[Date Prev][Date Next][Thread Prev][Thread Next][Date Index][Thread Index]
[GNUnet-developers] DistribNet and GNUNet
[GNUnet-developers] DistribNet and GNUNet
Tue, 23 Apr 2002 07:40:45 -0400 (EDT)
I am starting a new distributed network, DistribNet, which has similar
aims of Freenet and GNUNet except that my main focus is speed and
stability rather than anonymously. Compared to freenet I like your
network a lot better. If for now other reason is that it is not written
in god dam Java. Sorry about that, it is just that I hate Java in just
about every way possible. Seriously though, I like most things about your
project except for your extreme approach of using UDP packets for
*everything*, tiny 1K block sizes, and using the filesystem to store these
tiny blocks. I plan to use a mixture of UDP and TCP packets and 32K block
sizes for splitting up files.
Below is an outline of DistribNet. Let me know what you think.
Perhaps will can work together provided our design goals don't conflict
too much. Maybe in the future we can even merge the two networks.
I am most interested in your lookup services and accounting of GNUNet.
Feedback more than welcome.
A global peer-to-peer internet file system in which anyone can tap into
or add content to.
Kevin Atkinson (kevin at atkinson dhs org)
Last Modified: 2002-04-22
Project Page: http://distribnet.sourceforge.net/
Mailing list: http://lists.sourceforge.net/lists/listinfo/distribnet-devel
*) To allow anyone, possibly anonymously, to publish web sites with
out having to pay to for the bandwidth for a commercial provider
or having to put up with the increasingly add ridden free web
sites. One should not have to worry about bandwidth
considerations at all.
*) Bring back the sense of community on the Internet that was once
present before the internet become so commercialized.
*) Serve as an efficient replacement for current file sharing networks
such as Morpheus and Gnutella.
*) To have the network stable and working before some Commercial
company designs a propitiatory network similar to what I envision
that can only be accesses via freely available but not FSF
approved free license.
(Possibly Impossible) Goals:
*) *Really* fast lookup to find data. The worst case should be O(log(n))
and the average case should be O(1) or very close to it.
*) Actually retrieving the data should also be really fast. Popular
data should be sitting on the same subnet. On average it should
be as fast or faster than a typical web site (such as slashdot,
google, etc.). It should make effective use of the
topology of the internet to to minimize network load and maximize
*) General searching based on keywords will be build into the protocol
from the beginning. The searching faculty will be designed in
such a way to make message boards trivial to implement.

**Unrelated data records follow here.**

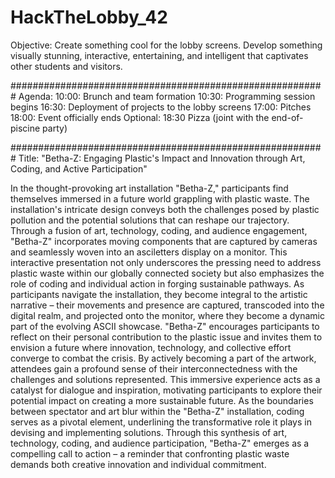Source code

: # HackTheLobby_42
Objective: 
Create something cool for the lobby screens. Develop something visually stunning, interactive, entertaining, and intelligent that captivates other students and visitors. 

#########################################################
Agenda:
10:00: Brunch and team formation 10:30: Programming session begins 16:30: Deployment of projects to the lobby screens 17:00: Pitches 18:00: Event officially ends Optional: 18:30 Pizza (joint with the end-of-piscine party)

#########################################################
Title: "Betha-Z: Engaging Plastic's Impact and Innovation through Art, Coding, and Active Participation"

In the thought-provoking art installation "Betha-Z," participants find themselves immersed in a future world grappling with plastic waste. The installation's intricate design conveys both the challenges posed by plastic pollution and the potential solutions that can reshape our trajectory. Through a fusion of art, technology, coding, and audience engagement, "Betha-Z" incorporates moving components that are captured by cameras and seamlessly woven into an asciletters display on a monitor.
This interactive presentation not only underscores the pressing need to address plastic waste within our globally connected society but also emphasizes the role of coding and individual action in forging sustainable pathways. As participants navigate the installation, they become integral to the artistic narrative – their movements and presence are captured, transcoded into the digital realm, and projected onto the monitor, where they become a dynamic part of the evolving ASCII showcase.
"Betha-Z" encourages participants to reflect on their personal contribution to the plastic issue and invites them to envision a future where innovation, technology, and collective effort converge to combat the crisis. By actively becoming a part of the artwork, attendees gain a profound sense of their interconnectedness with the challenges and solutions represented. This immersive experience acts as a catalyst for dialogue and inspiration, motivating participants to explore their potential impact on creating a more sustainable future.
As the boundaries between spectator and art blur within the "Betha-Z" installation, coding serves as a pivotal element, underlining the transformative role it plays in devising and implementing solutions. Through this synthesis of art, technology, coding, and audience participation, "Betha-Z" emerges as a compelling call to action – a reminder that confronting plastic waste demands both creative innovation and individual commitment.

*) Ability to update data while keeping old revisions around so data never
disappears until it is truly unwanted. No one person will have
the power to delete data once it spreads throughout the network.

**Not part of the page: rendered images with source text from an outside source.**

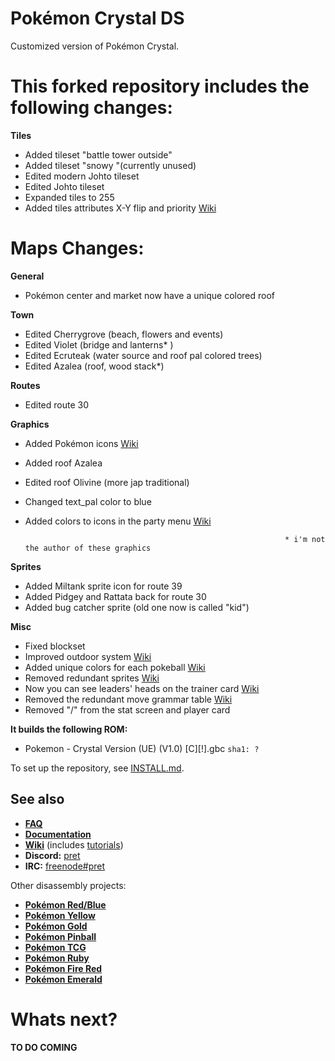 # Pokémon Crystal DS

Customized version of Pokémon Crystal.

# This forked repository includes the following changes:

**Tiles**
* Added tileset "battle tower outside"
* Added tileset "snowy "(currently unused)
* Edited modern Johto tileset
* Edited Johto tileset
* Expanded tiles to 255
* Added tiles attributes X-Y flip and priority [Wiki](https://github.com/pret/pokecrystal/wiki/Allow-tiles-to-have-different-attributes-in-different-blocks-(including-X-and-Y-flip)/)

# Maps Changes:

**General**
* Pokémon center and market now have a unique colored roof

**Town**
* Edited Cherrygrove (beach, flowers and events)
* Edited Violet      (bridge and lanterns* )
* Edited Ecruteak    (water source and roof pal colored trees)
* Edited Azalea      (roof, wood stack*)

**Routes**
* Edited route 30

**Graphics**
* Added Pokémon icons [Wiki](https://github.com/pret/pokecrystal/wiki/Add-a-new-party-menu-icon/)
* Added roof Azalea
* Edited roof Olivine (more jap traditional)
* Changed text_pal color to blue 
* Added colors to icons in the party menu [Wiki](https://github.com/pret/pokecrystal/wiki/Color-party-menu-icons-by-species/)
																
																* i'm not the author of these graphics
**Sprites**
* Added Miltank sprite icon for route 39
* Added Pidgey and Rattata back for route 30
* Added bug catcher sprite (old one now is called "kid")

**Misc**
* Fixed blockset
* Improved outdoor system [Wiki](https://github.com/pret/pokecrystal/wiki/Improve-the-outdoor-sprite-system/)
* Added unique colors for each pokeball [Wiki](https://github.com/pret/pokecrystal/wiki/Use-unique-colors-for-each-thrown-Poké-Ball/)
* Removed redundant sprites [Wiki](https://github.com/pret/pokecrystal/wiki/Improve-the-outdoor-sprite-system#5-remove-the-now-redundant-variable-sprites/)
* Now you can see leaders' heads on the trainer card [Wiki](https://github.com/pret/pokecrystal/wiki/Show-the-tops-of-leaders-heads-on-the-trainer-card/)
* Removed the redundant move grammar table [Wiki](https://github.com/pret/pokecrystal/wiki/Remove-the-redundant-move-grammar-table/)
* Removed "/" from the stat screen and player card


**It builds the following ROM:**

- Pokemon - Crystal Version (UE) (V1.0) [C][!].gbc `sha1: ?`
<!--
- Pokemon - Crystal Version (UE) (V1.1) [C][!].gbc `sha1: f2f52230b536214ef7c9924f483392993e226cfb`
- Pokemon - Crystal Version (A) [C][!].gbc `sha1: a0fc810f1d4e124434f7be2c989ab5b5892ddf36`
-->

To set up the repository, see [INSTALL.md](INSTALL.md).

## See also

- [**FAQ**](FAQ.md)
- [**Documentation**][docs]
- [**Wiki**][wiki] (includes [tutorials][tutorials])
- **Discord:** [pret][discord]
- **IRC:** [freenode#pret][irc]

Other disassembly projects:

- [**Pokémon Red/Blue**][pokered]
- [**Pokémon Yellow**][pokeyellow]
- [**Pokémon Gold**][pokegold]
- [**Pokémon Pinball**][pokepinball]
- [**Pokémon TCG**][poketcg]
- [**Pokémon Ruby**][pokeruby]
- [**Pokémon Fire Red**][pokefirered]
- [**Pokémon Emerald**][pokeemerald]

[pokered]: https://github.com/pret/pokered
[pokeyellow]: https://github.com/pret/pokeyellow
[pokegold]: https://github.com/pret/pokegold
[pokepinball]: https://github.com/pret/pokepinball
[poketcg]: https://github.com/pret/poketcg
[pokeruby]: https://github.com/pret/pokeruby
[pokefirered]: https://github.com/pret/pokefirered
[pokeemerald]: https://github.com/pret/pokeemerald
[docs]: https://pret.github.io/pokecrystal/
[wiki]: https://github.com/pret/pokecrystal/wiki
[tutorials]: https://github.com/pret/pokecrystal/wiki/Tutorials
[discord]: https://discord.gg/d5dubZ3
[irc]: https://kiwiirc.com/client/irc.freenode.net/?#pret
[travis]: https://travis-ci.org/pret/pokecrystal
[travis-badge]: https://travis-ci.org/pret/pokecrystal.svg?branch=master


# Whats next?

**TO DO COMING**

*) Will try very hard to keep all but the most unpopular content from
falling off the network. Basically before deleting a locally
unpopular key it will first check if other nodes are storing the
key and how popular they find the key. If not enough nodes are
storing the key and there is any indication that the data may be
useful at a latter date it will not delete it unless it absolutely
has to. And if it does delete it it will first try uploading it
to other nodes with more disk space available.

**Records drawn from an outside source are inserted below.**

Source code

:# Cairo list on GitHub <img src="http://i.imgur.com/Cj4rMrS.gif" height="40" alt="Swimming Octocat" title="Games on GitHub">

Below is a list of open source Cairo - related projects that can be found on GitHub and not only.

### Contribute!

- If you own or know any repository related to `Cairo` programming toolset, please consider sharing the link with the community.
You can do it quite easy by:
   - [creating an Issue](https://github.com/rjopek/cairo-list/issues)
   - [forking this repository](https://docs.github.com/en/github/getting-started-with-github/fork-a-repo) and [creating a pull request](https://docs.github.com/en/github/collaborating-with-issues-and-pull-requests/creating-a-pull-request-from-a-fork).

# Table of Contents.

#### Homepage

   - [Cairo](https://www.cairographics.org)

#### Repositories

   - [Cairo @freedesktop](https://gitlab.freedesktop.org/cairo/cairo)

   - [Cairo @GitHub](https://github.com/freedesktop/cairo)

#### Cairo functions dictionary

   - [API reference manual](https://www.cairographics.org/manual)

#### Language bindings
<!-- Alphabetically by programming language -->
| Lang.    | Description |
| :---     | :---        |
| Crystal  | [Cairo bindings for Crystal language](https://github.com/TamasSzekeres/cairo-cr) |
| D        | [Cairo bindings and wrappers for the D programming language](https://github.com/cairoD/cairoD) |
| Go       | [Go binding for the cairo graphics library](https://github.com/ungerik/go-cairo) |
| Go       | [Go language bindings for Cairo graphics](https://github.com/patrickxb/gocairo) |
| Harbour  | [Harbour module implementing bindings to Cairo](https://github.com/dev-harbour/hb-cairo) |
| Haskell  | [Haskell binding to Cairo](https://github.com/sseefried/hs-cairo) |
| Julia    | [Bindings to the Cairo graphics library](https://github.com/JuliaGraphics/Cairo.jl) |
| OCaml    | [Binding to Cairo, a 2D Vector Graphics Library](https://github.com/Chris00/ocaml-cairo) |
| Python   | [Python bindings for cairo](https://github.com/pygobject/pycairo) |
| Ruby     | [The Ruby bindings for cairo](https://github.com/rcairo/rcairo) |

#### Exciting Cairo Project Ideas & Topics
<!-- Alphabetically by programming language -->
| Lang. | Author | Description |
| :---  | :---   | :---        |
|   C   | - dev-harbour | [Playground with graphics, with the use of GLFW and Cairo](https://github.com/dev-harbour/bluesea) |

*) Ability to store data indefinitely if someone is willing to provide
the space for it (and being able to find that data in log(n)
*) Extremely robust so that the only way to kill the network is to
disable almost all of the nodes. The network should still
function even if say 90% of it goes down.
*) Extremely effect cpu-wise so that a fully functional node can run in
the background and only take 1-2% of the CPU.
I would like the protocol to be able to effectually support (ie with out
any ugly hacks that many of the application for Freenet use)
1) Efficient Web like sites (with HTTP gateway to make browsing easy)
2) Efficient sharing of files large and small.
3) Public message forms (with IMAP gateway to make reading easy)
4) Private Email (with the message encrypted so only the intended
recipient can read it, again with IMAP gateway)
5) Streaming Media
6) Online Chat (with possible IRC or similar gateway)
(Also see philosophy for why I don't find these issues that important)
*) Complete anonymity for the browser. I want to focus first on
performance than on anonymity. In fact I plan to use extensive
logging in the development versions so that I track network
performance and quickly cache performance bugs. As DistribNet
stabilizes anonymity will be improved at the expense of logging.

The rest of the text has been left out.